State of Grace
THERE are career writers, authors whose every move seems to further their art or their marketability. Then there are the others -- writers whose haphazard publications indicate the existence of equally important identities. This past Mother's Day, in South Strafford, Vt., Grace Paley, the 84-year-old poet, short story writer, activist, feminist, mother and grandmother, is a poster girl for the latter path.
The town green is resplendent: dogs, jonquils, babies in bonnets, girls and boys on stilts, butterflies. Small children careen around the perimeter on bicycles. Behind the green, with its podium set up for speakers, the town hall rises with its high windows and gleaming white steeple. Most striking are the dozens of women well over 50 in skirts and shawls, their gray and white hair tucked under straw hats, many dressed in shades of lilac.
Dressed in a plaid flannel shirt, with her short gray hair and fierce brown eyes, Paley struggles, when it is her turn to speak, to keep a loose sheaf of poems from blowing away in the wind. She addresses the wind directly: "Oh!

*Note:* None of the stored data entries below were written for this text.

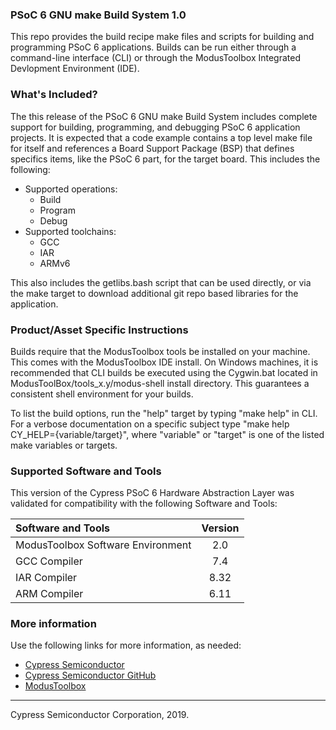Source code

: ### PSoC 6 GNU make Build System 1.0
This repo provides the build recipe make files and scripts for building and programming PSoC 6 applications. Builds can be run either through a command-line interface (CLI) or through the ModusToolbox Integrated Devlopment Environment (IDE).
 
### What's Included?
The this release of the PSoC 6 GNU make Build System includes complete support for building, programming, and debugging PSoC 6 application projects. It is expected that a code example contains a top level make file for itself and references a Board Support Package (BSP) that defines specifics items, like the PSoC 6 part, for the target board. This includes the following:
* Supported operations:
    * Build
    * Program
    * Debug
* Supported toolchains:
    * GCC
    * IAR
    * ARMv6

This also includes the getlibs.bash script that can be used directly, or via the make target to download additional git repo based libraries for the application.

### Product/Asset Specific Instructions
Builds require that the ModusToolbox tools be installed on your machine. This comes with the ModusToolbox IDE install. On Windows machines, it is recommended that CLI builds be executed using the Cygwin.bat located in ModusToolBox/tools_x.y/modus-shell install directory. This guarantees a consistent shell environment for your builds.

To list the build options, run the "help" target by typing "make help" in CLI. For a verbose documentation on a specific subject type "make help CY_HELP={variable/target}", where "variable" or "target" is one of the listed make variables or targets.

### Supported Software and Tools
This version of the Cypress PSoC 6 Hardware Abstraction Layer was validated for compatibility with the following Software and Tools:

| Software and Tools                        | Version |
| :---                                      | :----:  |
| ModusToolbox Software Environment         | 2.0     |
| GCC Compiler                              | 7.4     |
| IAR Compiler                              | 8.32    |
| ARM Compiler                              | 6.11    |

### More information
Use the following links for more information, as needed:
* [Cypress Semiconductor](http://www.cypress.com)
* [Cypress Semiconductor GitHub](https://github.com/cypresssemiconductorco)
* [ModusToolbox](https://www.cypress.com/products/modustoolbox-software-environment)

---
 Cypress Semiconductor Corporation, 2019.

Have them!"
"Here's a totally apolitical poem," she says a little later, chuckling into the microphone.
"Here's one with a lot of Jewish stuff in it," she introduces another. "I think you've figured out by now," she says conspiratorially, "that I'm Jewish."
The Strafford green seems light years away from the Bronx where Paley, the daughter of Ukrainian immigrants, was born in 1922. Since the early 1970s, when she married Robert Nichols -- a writer, activist and landscape architect who is the son of Canadian and New England Protestants -- Paley has lived in New York and Thetford, Vt., though she makes no secret of the fact that New York is where her heart is. The house that Nichols and Paley share is at the end of a dirt road, up a hill. There is a garden full of large squash leaves and, as Paley wrote in an early story, "a homeful of rooms."
Nichols is 88 and bears a striking resemblance to Captain Ahab. (Perhaps it is the low, Amish-style round beard and the enormous dark eyebrows.) The Feminist Press has just published a collaborative volume of selected stories and poems by Nichols and Paley, called "Here and Somewhere Else" (148 pp., $12.95 paper). Paley's "The Collected Stories" (Farrar, Straus & Giroux: 386 pp., $17 paper), meanwhile, has been recently reissued, as well. The couple's kitchen table in Thetford is covered with mail and books and notices for upcoming events.